Levine's "Stars" and "Passions"

Ken Levine has a great talk on "Narrative Legos". Basically, each location (village, fort, etc.) has around a half-dozen named characters ("Stars"), where each character has three "Passions". A "Passion" is what a character cares about relative to what the player can impact upon; it is transparent to the character, and responsive to the player's action. Effectively a "Passion" is a "bank account" for a Star (or a number between -10 and +10, starting at 0); helping a Star with their Passion results in that Star's invest positive points into their "account", thereby improve the Star's opinion of the player.

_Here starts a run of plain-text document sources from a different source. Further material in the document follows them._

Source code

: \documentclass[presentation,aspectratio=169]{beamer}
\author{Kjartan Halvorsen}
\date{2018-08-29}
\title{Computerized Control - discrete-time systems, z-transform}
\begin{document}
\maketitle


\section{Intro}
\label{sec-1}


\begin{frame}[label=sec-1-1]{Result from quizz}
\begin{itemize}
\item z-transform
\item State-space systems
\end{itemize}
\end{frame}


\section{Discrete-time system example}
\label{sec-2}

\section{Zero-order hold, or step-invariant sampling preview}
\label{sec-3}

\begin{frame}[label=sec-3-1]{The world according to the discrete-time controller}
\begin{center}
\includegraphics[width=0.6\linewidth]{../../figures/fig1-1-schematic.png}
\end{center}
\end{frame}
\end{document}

When a Star's opinion of the player (formed by combining the three Passion scores together somehow, e.g., adding them together, taking their geometric or harmonic mean, or whatever) reaches a certain high point, it unlocks certain bonuses. Blacksmiths offer additional bonus gear, Clerics offer additional services, etc. Conversely, if a Star's opinion diminishes, services cost more or are outrightly refused.

But two characters could have conflicting passions. This is a goal for writing a plot, because conflicting Passions for Stars means the player is thrust into a zero-sum game...which is fun for the player, and encourages the author to say, "Yes, and I can work this into another story arc!"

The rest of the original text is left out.